Zu den bedeutendsten, indes weitgehend unbekannten Schätzen des kulturellen Erbes der Menschheit zählen die Jahrhunderte alten Bibliotheken in Westafrika. Legendär ist das Zentrum der Wissenschaften in Timbuktu (Mali). Aber welcher Europäer weiß, dass es allein in der mauretanischen Oase Tidjikja (gespr. Tidschikscha) neunzehn Bibliotheken mit kostbarsten Schätzen an arabischen Manuskripten gibt? Diese Oase im Zentrum der Sahara in Mauretanien liegt am Kreuzungspunkt mehrerer alter Karawanenwege und ist eine uralte wichtige Station im Trans-Sahara-Handel. 1660 wurde Tidjikja von einigen Familien gegründet, die die Oase Chinguetti im Norden des Landes verlassen hatten, selbstverständlich mitsamt ihren Besitztümern, also auch ihrem in Schriften dokumentierten Wissen. So war Tidjikja von Anfang an ein Zentrum arabisch-muslimischer Gelehrsamkeit. Das Bewusstsein dieser Gelehrtentradition ist bis heute bei den Bewohnern der Oase lebendig. Alle Familien haben ihre Bibliotheken sorgsam gehütet – trotz aller Schwierigkeiten in politisch stürmischen Zeiten. Dennoch sind viele dieser Bücherschätze vom Verfall bedroht, denn alle sind nach wie vor in Familienbesitz, und deren finanzielle Möglichkeiten sind begrenzt. Die älteste und bedeutendste Bibliothek von Tidjikja ist die Bibliothek „Ehel Taleb Mohamed“ von Lembrabott Ould Taleb Mohamed. Der Gelehrte ist zugleich Präsident der „Gesellschaft der Bibliotheksbesitzer und zum Kulturerhalt in Tidjikja“ (Ligue des détenteurs de manuscrits et de la protection du patrimoine à Tidjikja) sowie Präsident der Gesellschaft der Gelehrten von Tagant (Tagant ist der gesamte Regierungsbezirk), und er ist Imam der Elargoub Moschee. Es war sein direkter Vorfahr, Taleb Mohamed Ould Khlife Ould Taleb Ahmed Ould Edge El Hadj, der sein Wissen über islamisches Recht (Fighe) in Chinguetti gelehrt hatte, bevor er sich 1660 in Tidjikja niederließ und damit ein neues Zentrum begründete, in dem fortan die Traditionen des Rechts, der Gelehrsamkeit und überhaupt der Sitten des gesellschaftlichen Zusammenlebens weitergegeben wurden.

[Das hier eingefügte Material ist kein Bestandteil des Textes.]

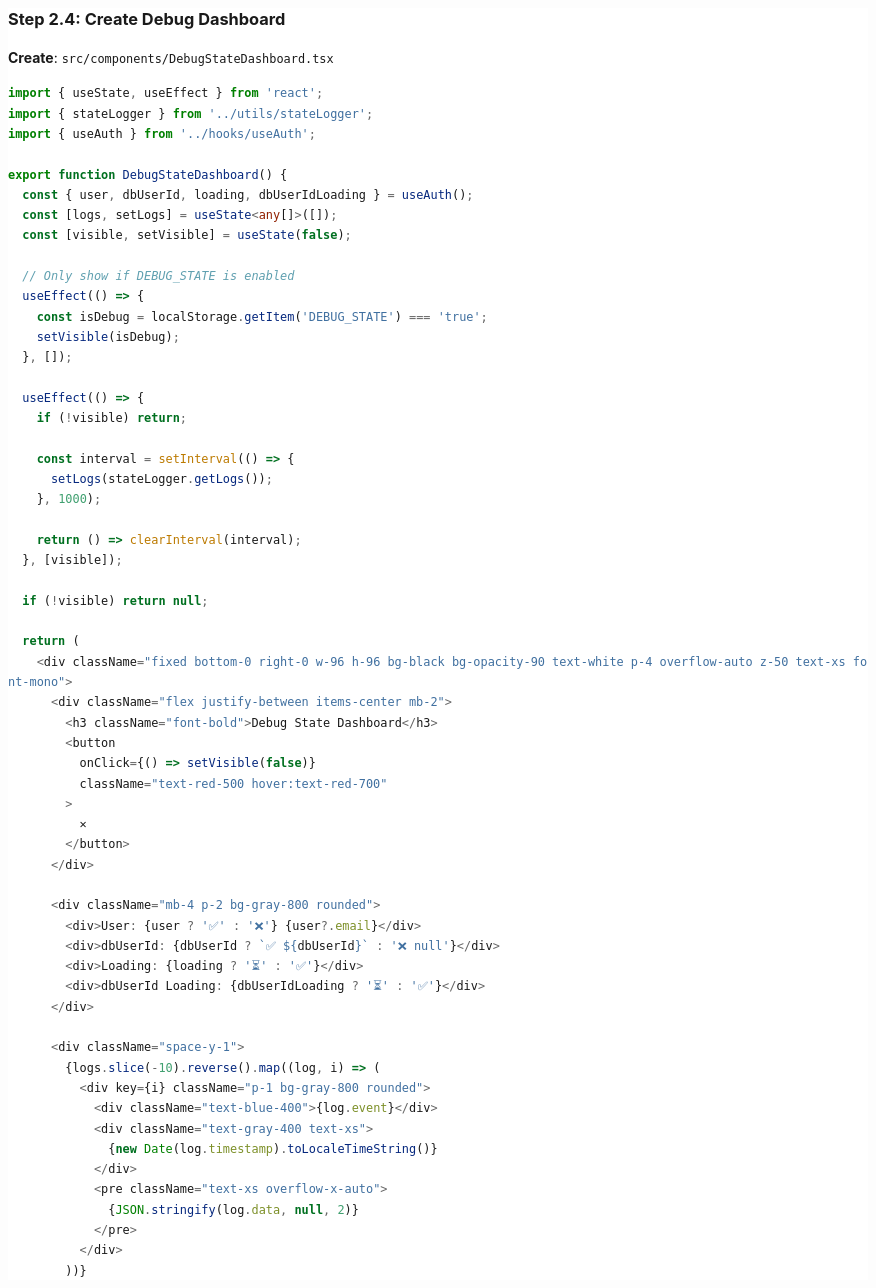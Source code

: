 ### Step 2.4: Create Debug Dashboard

**Create**: `src/components/DebugStateDashboard.tsx`

```typescript
import { useState, useEffect } from 'react';
import { stateLogger } from '../utils/stateLogger';
import { useAuth } from '../hooks/useAuth';

export function DebugStateDashboard() {
  const { user, dbUserId, loading, dbUserIdLoading } = useAuth();
  const [logs, setLogs] = useState<any[]>([]);
  const [visible, setVisible] = useState(false);

  // Only show if DEBUG_STATE is enabled
  useEffect(() => {
    const isDebug = localStorage.getItem('DEBUG_STATE') === 'true';
    setVisible(isDebug);
  }, []);

  useEffect(() => {
    if (!visible) return;

    const interval = setInterval(() => {
      setLogs(stateLogger.getLogs());
    }, 1000);

    return () => clearInterval(interval);
  }, [visible]);

  if (!visible) return null;

  return (
    <div className="fixed bottom-0 right-0 w-96 h-96 bg-black bg-opacity-90 text-white p-4 overflow-auto z-50 text-xs font-mono">
      <div className="flex justify-between items-center mb-2">
        <h3 className="font-bold">Debug State Dashboard</h3>
        <button
          onClick={() => setVisible(false)}
          className="text-red-500 hover:text-red-700"
        >
          ✕
        </button>
      </div>

      <div className="mb-4 p-2 bg-gray-800 rounded">
        <div>User: {user ? '✅' : '❌'} {user?.email}</div>
        <div>dbUserId: {dbUserId ? `✅ ${dbUserId}` : '❌ null'}</div>
        <div>Loading: {loading ? '⏳' : '✅'}</div>
        <div>dbUserId Loading: {dbUserIdLoading ? '⏳' : '✅'}</div>
      </div>

      <div className="space-y-1">
        {logs.slice(-10).reverse().map((log, i) => (
          <div key={i} className="p-1 bg-gray-800 rounded">
            <div className="text-blue-400">{log.event}</div>
            <div className="text-gray-400 text-xs">
              {new Date(log.timestamp).toLocaleTimeString()}
            </div>
            <pre className="text-xs overflow-x-auto">
              {JSON.stringify(log.data, null, 2)}
            </pre>
          </div>
        ))}
```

Die Bibliothek, in der die Früchte dieser nunmehr Jahrhunderte alten Überlieferung gesammelt sind, umfasst mehr als 600 Manuskripte, Bücher, Schriftsätze, Gesetzestexte und alte Koranausgaben. Das älteste erhaltene Buch stammt aus dem 15. Jahrhundert und enthält Texte zu medizinischen Themen. Aus dem Reichtum dieser Bibliothek schöpften seit dem 17. Jahrhundert viele mauretanische Gelehrte ihr Wissen, darunter auch der berühmte Sidi Abdoullha Ould El Hadj Brahim. Teil der Sammlung, vor allem aus jüngerer Zeit, sind mehr als 20.000 Urkunden und Verträge, die die Stadt und ihr Umland betreffen und die Geschichte der ganzen Region beschreiben.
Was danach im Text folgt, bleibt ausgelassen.